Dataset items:
──────

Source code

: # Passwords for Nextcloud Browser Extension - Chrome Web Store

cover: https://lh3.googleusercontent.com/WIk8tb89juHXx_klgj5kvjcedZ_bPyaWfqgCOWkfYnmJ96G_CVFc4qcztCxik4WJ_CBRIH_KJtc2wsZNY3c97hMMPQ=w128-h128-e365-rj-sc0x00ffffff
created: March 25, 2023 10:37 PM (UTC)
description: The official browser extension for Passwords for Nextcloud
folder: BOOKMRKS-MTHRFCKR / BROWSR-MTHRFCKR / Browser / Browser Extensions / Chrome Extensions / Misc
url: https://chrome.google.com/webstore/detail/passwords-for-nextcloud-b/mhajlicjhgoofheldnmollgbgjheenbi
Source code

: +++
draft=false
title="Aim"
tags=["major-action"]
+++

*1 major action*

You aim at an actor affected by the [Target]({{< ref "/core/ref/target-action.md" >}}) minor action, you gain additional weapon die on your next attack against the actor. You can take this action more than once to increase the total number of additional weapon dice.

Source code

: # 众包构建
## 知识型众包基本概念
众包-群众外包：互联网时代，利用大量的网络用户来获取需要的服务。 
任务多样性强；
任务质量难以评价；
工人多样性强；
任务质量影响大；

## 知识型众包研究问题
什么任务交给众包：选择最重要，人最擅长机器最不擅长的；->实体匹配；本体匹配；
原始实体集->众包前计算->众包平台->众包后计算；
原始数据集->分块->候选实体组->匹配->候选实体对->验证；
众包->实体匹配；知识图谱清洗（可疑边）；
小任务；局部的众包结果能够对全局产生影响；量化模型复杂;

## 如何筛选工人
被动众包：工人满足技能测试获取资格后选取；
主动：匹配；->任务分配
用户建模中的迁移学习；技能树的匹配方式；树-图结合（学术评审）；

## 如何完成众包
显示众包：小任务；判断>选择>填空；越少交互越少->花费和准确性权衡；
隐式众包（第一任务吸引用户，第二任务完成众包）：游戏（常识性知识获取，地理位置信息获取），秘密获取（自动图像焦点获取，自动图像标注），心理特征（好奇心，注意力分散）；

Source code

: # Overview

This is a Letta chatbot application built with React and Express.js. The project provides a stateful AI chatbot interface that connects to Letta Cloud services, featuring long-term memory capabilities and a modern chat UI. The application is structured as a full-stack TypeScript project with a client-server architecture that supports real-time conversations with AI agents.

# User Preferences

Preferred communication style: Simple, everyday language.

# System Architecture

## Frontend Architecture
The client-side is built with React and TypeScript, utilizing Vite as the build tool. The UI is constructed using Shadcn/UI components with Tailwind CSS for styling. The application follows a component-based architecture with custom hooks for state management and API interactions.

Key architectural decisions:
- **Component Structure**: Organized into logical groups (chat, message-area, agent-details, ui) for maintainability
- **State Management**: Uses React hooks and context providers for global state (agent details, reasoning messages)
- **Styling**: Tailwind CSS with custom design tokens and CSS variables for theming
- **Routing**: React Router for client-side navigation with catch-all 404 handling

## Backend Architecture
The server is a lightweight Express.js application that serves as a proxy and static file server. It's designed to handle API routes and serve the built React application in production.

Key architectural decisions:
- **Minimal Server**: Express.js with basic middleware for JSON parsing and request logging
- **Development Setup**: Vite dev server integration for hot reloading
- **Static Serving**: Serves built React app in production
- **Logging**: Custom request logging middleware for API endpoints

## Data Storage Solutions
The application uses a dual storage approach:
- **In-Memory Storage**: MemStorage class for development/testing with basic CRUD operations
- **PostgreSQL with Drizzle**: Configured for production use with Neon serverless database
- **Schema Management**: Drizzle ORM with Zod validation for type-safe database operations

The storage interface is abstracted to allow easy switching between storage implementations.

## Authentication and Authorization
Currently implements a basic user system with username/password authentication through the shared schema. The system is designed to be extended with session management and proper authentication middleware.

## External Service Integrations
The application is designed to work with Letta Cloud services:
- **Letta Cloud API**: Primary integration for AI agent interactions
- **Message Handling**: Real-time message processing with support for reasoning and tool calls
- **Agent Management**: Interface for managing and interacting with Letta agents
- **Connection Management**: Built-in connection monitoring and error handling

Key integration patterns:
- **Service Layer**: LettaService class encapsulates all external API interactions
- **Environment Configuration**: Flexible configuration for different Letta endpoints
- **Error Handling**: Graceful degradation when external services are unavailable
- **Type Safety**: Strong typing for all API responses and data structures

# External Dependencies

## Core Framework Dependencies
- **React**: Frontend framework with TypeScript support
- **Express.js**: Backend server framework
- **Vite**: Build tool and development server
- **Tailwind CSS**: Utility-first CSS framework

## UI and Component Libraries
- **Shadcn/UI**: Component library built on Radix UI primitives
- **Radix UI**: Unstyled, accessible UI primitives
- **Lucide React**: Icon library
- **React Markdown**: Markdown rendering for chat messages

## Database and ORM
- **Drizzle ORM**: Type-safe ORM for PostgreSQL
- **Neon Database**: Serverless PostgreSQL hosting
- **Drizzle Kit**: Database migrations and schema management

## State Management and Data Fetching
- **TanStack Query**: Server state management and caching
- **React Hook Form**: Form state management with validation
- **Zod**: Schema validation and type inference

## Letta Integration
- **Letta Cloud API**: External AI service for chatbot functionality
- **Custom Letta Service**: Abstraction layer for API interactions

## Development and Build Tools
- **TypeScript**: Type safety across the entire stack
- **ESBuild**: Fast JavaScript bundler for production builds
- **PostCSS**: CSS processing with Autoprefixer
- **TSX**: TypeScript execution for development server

──────

**What is expected:**
The word is "chatbot". Copy every line above where it appears.

**Task output:**
This is a Letta chatbot application built with React and Express.js. The project provides a stateful AI chatbot interface that connects to Letta Cloud services, featuring long-term memory capabilities and a modern chat UI. The application is structured as a full-stack TypeScript project with a client-server architecture that supports real-time conversations with AI agents.
- **Letta Cloud API**: External AI service for chatbot functionality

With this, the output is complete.